After 12 months and 47 hearings in the Dieselgate inquiry committee, the European Parliament will next week draw the lessons from the scandal.
After 12 months and 47 hearings in the Dieselgate inquiry committee, the European Parliament will next week draw the lessons from the scandal. On Tuesday, Parliament will debate and vote both on reports summarising the inquiry committee’s findings and recommendations, and on the first new EU law to prevent emissions cheating in the future.
The Socialists and Democrats have been pushing to tighten up the approval and surveillance of new cars in response to the Dieselgate scandal. Ahead of next weeks’ crucial vote in plenary the S&D Group is seeking a majority for new amendments tabled this week on a European vehicle surveillance agency and on consumer compensation.

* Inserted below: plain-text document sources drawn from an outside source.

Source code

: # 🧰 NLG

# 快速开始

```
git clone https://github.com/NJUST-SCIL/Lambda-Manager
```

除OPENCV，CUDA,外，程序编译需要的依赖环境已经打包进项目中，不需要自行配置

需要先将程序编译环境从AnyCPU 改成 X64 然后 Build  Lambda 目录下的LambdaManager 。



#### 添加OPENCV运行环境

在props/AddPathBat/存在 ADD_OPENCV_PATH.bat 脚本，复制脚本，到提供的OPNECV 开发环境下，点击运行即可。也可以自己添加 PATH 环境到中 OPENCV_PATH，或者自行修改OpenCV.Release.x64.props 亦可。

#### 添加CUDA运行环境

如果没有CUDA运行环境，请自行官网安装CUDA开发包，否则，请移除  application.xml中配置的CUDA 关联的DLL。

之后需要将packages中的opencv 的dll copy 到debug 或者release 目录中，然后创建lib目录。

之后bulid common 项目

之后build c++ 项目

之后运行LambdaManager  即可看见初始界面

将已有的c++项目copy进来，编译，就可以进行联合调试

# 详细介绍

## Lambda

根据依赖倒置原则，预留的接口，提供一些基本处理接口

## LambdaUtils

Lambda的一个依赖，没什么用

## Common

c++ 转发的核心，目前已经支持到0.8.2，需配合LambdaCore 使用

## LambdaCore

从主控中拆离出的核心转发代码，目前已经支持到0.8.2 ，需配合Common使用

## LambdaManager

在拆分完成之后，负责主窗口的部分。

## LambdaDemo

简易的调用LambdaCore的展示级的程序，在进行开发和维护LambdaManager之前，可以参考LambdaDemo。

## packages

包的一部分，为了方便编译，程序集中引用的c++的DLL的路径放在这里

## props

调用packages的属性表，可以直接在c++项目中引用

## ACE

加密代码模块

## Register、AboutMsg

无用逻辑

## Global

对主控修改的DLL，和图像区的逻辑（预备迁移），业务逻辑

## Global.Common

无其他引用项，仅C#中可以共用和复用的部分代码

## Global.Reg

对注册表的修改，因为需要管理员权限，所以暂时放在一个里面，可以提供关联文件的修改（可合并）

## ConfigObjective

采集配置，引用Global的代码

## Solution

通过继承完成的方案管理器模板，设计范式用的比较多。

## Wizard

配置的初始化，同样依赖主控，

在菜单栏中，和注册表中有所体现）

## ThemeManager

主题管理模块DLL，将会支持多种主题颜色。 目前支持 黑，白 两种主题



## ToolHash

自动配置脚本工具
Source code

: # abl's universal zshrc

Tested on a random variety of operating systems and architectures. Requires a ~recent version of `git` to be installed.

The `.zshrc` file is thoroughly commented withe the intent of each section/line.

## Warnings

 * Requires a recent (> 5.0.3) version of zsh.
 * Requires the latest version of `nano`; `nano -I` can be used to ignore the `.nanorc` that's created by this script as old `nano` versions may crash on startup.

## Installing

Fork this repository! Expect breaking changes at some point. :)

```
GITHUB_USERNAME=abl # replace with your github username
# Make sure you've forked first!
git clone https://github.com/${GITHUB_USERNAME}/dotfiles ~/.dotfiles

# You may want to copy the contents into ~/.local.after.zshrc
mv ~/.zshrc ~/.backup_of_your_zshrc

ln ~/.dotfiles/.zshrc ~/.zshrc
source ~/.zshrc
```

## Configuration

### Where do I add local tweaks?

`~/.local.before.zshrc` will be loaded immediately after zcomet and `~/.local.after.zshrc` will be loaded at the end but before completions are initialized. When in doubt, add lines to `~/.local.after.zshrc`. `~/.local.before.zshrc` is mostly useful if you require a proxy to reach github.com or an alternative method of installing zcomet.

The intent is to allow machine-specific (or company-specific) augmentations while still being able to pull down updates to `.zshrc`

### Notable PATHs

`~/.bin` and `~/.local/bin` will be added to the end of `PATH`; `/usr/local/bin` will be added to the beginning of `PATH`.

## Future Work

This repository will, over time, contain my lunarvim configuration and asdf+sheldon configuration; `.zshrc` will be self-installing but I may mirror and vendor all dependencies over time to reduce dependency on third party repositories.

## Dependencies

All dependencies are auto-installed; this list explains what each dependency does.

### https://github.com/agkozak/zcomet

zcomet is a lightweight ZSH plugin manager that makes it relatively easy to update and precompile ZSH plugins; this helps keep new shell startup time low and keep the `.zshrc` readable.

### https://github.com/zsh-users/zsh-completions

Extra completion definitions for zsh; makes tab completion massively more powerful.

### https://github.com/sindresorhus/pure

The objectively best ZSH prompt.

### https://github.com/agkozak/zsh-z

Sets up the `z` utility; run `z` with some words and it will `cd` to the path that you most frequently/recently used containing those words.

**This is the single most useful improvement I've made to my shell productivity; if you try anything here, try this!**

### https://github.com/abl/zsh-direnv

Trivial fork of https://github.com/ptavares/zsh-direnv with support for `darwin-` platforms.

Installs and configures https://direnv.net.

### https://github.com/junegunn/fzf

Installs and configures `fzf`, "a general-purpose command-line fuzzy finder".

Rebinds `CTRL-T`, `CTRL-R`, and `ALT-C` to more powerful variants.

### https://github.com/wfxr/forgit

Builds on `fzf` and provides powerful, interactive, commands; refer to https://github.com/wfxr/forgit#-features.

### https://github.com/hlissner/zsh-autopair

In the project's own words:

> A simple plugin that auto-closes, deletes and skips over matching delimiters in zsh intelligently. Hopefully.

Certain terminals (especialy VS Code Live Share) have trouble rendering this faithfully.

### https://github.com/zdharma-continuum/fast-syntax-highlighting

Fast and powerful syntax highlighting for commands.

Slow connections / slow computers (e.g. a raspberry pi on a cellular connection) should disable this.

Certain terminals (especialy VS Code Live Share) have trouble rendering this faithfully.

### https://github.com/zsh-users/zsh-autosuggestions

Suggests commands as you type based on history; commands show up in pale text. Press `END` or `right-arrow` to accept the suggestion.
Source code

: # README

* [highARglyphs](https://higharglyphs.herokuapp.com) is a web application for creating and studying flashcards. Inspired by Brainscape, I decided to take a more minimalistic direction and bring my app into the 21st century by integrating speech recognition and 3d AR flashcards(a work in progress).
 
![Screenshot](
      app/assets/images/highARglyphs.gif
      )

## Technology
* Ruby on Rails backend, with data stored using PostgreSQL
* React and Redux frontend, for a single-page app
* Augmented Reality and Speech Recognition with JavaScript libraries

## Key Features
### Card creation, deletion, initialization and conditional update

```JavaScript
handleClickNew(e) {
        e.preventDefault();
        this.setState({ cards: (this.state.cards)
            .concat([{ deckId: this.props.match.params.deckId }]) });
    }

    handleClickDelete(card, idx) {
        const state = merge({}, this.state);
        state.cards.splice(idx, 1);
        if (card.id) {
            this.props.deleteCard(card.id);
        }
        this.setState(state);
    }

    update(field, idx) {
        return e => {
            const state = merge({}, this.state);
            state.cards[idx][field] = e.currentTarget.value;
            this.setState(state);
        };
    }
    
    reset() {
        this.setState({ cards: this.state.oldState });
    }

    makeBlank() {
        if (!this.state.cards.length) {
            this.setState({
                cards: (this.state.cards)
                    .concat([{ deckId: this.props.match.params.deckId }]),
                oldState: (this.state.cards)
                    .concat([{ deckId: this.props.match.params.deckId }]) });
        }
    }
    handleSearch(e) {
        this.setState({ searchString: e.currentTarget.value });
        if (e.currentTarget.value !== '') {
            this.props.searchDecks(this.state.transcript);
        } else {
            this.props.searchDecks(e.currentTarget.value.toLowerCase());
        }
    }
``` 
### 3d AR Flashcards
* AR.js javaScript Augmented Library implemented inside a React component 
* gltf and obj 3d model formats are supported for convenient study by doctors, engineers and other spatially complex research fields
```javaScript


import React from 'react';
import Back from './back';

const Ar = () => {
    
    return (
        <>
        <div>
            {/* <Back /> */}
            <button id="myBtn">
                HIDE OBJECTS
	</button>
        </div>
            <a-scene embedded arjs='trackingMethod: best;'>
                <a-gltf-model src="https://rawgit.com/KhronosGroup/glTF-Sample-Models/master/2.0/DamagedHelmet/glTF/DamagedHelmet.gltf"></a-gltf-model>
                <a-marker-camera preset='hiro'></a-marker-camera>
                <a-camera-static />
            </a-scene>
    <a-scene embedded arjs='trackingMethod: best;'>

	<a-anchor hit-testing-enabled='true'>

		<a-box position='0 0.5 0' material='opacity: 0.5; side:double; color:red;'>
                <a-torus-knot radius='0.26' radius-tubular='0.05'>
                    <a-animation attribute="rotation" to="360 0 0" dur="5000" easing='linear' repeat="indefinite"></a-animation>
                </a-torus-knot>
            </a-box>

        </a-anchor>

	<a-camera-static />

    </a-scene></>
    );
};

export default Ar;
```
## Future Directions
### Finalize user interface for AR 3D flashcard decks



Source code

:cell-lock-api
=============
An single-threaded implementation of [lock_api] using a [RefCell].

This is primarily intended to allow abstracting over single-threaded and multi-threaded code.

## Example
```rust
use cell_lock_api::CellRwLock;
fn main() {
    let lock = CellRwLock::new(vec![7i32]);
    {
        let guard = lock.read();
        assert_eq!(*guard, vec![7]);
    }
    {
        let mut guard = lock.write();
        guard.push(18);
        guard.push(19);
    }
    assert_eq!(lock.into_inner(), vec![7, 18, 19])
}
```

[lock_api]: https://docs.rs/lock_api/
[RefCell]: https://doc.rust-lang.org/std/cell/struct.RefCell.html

Christel Schaldemose, MEP and S&D negotiator on type approval, said:
"The EMIS committee’s inquiry has clearly highlighted the responsibilities of national authorities and the Commission in the cover up of the car emissions scandal. The S&D Group is therefore pushing for a robust system of approval and surveillance for new vehicles. Drawing on the lessons of the Dieselgate scandal, there is a strong case for the establishment of an independent agency in order to eliminate conflicts of interests.
"The agency should have extensive powers. It should have the authority to impose vehicle recalls, type-approval withdrawals and administrative fines. It would eliminate the need for complex information exchange between national type-approval authorities (TAAs). A centralised agency would guarantee a level playing field for all manufacturers and ensure better environmental protection."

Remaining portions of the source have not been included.